少年事件において,裁判官が,「〇か月の間,少年を試験観察に付する」という判断をするときがありますが,「試験観察」とはどのような処分なのか,保護観察とは何が違うのか,疑問に思う方も多いと思います。

 

そこで,本日は「試験観察」について説明いたします。

 

目次

     

    1 試験観察とは

     

    家庭裁判所では,少年に対する処分を直ちに決めることが困難な場合に,少年を適当な期間,家庭裁判所の調査官が少年の生活態度を観察して様子を見ることがあります。これを試験観察といいます。

     

    少年法には,「家庭裁判所は,保護処分を決定するため必要があると認めるときは,決定をもって,相当の期間,家庭裁判所調査官の観察に付することができる。」と規定されています(少年法25条1項)。

     

    試験観察を行う趣旨としては,①十分な調査を尽くさせる趣旨と,②「プロベーション」機能を期待するという趣旨があるといわれています。
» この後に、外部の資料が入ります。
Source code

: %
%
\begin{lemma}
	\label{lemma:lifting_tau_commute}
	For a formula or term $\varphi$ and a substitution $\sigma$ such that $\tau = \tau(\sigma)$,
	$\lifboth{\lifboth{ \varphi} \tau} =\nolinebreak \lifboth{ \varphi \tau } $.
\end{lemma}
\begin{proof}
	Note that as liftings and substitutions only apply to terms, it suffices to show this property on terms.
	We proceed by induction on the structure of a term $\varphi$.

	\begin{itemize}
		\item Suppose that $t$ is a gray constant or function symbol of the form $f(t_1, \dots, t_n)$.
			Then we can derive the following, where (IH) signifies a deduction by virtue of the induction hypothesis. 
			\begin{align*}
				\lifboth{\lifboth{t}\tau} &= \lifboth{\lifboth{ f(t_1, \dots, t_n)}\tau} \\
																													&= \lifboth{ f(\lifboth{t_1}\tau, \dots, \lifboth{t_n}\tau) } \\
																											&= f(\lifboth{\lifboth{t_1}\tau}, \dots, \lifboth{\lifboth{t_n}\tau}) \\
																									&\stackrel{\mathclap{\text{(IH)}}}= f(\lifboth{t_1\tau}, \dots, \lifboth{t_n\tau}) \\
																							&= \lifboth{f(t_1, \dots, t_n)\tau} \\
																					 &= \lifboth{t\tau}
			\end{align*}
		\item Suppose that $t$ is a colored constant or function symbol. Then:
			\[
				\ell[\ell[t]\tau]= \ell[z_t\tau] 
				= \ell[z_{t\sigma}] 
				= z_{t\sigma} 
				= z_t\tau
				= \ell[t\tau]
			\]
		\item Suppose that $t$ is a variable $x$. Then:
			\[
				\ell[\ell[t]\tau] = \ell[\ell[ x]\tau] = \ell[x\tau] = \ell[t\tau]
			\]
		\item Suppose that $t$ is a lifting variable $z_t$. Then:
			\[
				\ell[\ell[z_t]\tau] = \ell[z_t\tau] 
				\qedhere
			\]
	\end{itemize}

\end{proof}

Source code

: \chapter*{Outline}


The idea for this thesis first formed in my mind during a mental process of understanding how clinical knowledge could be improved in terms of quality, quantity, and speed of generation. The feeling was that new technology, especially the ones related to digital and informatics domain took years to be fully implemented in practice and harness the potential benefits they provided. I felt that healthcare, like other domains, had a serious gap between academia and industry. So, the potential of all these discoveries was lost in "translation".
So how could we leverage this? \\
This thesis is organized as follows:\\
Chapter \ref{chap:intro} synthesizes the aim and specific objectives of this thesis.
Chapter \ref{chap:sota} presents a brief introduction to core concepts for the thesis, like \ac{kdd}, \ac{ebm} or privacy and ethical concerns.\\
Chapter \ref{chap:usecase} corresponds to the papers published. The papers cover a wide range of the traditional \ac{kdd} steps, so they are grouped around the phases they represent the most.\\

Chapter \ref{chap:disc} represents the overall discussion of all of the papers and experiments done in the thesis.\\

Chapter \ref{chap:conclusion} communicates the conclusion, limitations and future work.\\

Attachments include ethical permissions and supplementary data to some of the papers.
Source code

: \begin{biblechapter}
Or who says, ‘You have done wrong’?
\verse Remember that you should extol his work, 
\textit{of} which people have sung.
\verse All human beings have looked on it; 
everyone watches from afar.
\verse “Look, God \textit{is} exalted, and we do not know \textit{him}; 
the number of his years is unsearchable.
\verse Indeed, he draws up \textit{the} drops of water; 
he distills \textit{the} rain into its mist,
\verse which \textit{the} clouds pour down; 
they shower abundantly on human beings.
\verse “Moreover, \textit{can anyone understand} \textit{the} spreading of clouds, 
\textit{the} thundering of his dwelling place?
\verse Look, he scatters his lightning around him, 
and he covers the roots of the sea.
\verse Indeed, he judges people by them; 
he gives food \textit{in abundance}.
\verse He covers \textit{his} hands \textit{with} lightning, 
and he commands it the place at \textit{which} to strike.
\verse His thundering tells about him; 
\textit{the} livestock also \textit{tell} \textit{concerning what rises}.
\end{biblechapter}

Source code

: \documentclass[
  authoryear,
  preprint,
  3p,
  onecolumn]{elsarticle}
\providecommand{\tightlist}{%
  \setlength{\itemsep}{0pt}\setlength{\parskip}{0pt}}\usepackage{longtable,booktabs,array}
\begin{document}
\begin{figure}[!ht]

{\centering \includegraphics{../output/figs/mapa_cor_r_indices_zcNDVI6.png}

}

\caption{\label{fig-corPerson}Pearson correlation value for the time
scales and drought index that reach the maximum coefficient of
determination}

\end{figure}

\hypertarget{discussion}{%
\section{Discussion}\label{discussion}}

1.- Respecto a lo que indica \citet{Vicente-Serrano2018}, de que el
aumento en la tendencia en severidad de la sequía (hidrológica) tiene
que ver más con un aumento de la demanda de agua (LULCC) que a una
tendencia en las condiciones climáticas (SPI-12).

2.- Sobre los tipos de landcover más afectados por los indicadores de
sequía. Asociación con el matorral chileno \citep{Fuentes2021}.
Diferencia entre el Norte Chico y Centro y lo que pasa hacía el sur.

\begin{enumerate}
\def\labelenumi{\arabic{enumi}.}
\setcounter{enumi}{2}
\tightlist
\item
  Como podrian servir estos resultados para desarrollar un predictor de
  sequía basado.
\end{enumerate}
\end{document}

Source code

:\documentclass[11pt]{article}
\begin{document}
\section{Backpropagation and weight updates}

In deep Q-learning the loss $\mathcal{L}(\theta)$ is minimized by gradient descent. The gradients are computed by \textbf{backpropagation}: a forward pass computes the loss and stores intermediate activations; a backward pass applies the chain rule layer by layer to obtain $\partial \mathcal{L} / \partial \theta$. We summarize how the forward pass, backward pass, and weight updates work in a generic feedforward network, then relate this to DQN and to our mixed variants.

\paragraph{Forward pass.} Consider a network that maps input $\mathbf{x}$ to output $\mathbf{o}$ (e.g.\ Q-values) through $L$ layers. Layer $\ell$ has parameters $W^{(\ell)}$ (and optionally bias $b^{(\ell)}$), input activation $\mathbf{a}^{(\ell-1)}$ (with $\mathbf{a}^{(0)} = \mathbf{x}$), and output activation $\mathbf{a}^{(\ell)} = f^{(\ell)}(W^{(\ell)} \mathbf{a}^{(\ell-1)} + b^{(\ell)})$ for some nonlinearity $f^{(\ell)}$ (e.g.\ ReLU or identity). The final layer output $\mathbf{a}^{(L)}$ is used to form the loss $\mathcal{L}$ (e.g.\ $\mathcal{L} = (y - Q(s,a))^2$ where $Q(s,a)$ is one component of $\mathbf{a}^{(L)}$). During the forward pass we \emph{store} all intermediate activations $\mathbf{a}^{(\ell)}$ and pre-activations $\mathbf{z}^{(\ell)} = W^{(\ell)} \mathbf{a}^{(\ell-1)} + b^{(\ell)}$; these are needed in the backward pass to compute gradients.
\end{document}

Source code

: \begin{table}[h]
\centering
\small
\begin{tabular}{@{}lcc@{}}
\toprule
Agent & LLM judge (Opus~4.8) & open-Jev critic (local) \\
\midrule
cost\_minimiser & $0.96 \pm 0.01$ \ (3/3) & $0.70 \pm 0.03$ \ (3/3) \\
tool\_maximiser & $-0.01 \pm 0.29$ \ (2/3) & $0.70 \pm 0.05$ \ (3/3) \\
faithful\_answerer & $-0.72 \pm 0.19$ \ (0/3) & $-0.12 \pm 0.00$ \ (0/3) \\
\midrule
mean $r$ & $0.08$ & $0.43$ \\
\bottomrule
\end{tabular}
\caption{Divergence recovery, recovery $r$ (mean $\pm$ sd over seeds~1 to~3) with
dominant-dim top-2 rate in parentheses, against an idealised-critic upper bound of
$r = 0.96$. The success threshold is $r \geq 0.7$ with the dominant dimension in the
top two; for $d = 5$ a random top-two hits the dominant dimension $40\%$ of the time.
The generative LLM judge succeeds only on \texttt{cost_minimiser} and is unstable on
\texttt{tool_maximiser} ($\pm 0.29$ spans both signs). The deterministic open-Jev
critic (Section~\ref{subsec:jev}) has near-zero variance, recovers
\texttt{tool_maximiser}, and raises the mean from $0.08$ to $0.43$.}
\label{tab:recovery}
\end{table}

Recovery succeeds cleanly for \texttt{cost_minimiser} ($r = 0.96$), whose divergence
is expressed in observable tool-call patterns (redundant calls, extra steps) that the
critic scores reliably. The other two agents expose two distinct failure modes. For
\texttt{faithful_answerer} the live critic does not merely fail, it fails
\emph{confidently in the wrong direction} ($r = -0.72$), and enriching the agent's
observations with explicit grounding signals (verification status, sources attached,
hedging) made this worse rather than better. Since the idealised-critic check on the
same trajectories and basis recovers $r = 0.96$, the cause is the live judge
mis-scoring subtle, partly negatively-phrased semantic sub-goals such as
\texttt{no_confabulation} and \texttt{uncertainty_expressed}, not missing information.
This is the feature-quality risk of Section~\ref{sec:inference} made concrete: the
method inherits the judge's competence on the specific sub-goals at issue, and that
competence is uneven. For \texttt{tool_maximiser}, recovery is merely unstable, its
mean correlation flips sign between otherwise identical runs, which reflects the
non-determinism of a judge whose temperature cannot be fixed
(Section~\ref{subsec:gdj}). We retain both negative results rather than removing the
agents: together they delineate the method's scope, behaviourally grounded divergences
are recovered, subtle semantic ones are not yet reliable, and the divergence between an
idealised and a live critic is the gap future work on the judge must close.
②の「プロベーション」機能とは,少年自身に,試験観察中の行動や生活態度によっては矯正施設に行かなければならないという心理的影響を与え,緊張感を持った生活の中で,調査官や付添人,補導受託先等からの生活指導を受けさせ,少年の更生を図ることを意味します。

     

     

    2 試験観察の要件

     

    少年法25条1項は,「保護処分を決定するため必要があると認めたとき」としか規定していませんが,一般的には,以下の4つの要件を満たす必要があるといわれています。

     

    ①保護処分に付する蓋然性があること

    ②直ちに保護処分に付することができないか,または相当でない事情があること

    ③調査官の観察活動が必要であり,かつ,その結果,適切な終局決定ができる見込みがあること

    ④相当期間内に観察目的を達成する見込みのあること

     

    具体的に試験観察を活用することが期待されるケースとしては,それまで調査の結果だけでは保護処分の必要性の有無や保護処分の種別を決定するには至らないけれども,さらに相当期間調査を行うことによってそれらを見極められる可能性がある場合や,観察期間中に少年や保護者に対し,調査官がケースワーク的な働きかけをすることによって,少年の社会内での更生可能性を見出せそうな場合,観察期間中に学校,職場,地域社会において社会資源を活用し,環境調整をすることによって,少年の更生が容易になる可能性がある場合などが考えられます。

     

     

    3 試験観察の期間

     

    一般的には,在宅試験観察の場合,3~4か月程度が目処となり,補導委託の場合には,補導委託先での生活に慣れる期間が必要となるため4~6か月程度が目処となりますが,実際には事案によってその期間は様々であり,1年を超える場合もあります。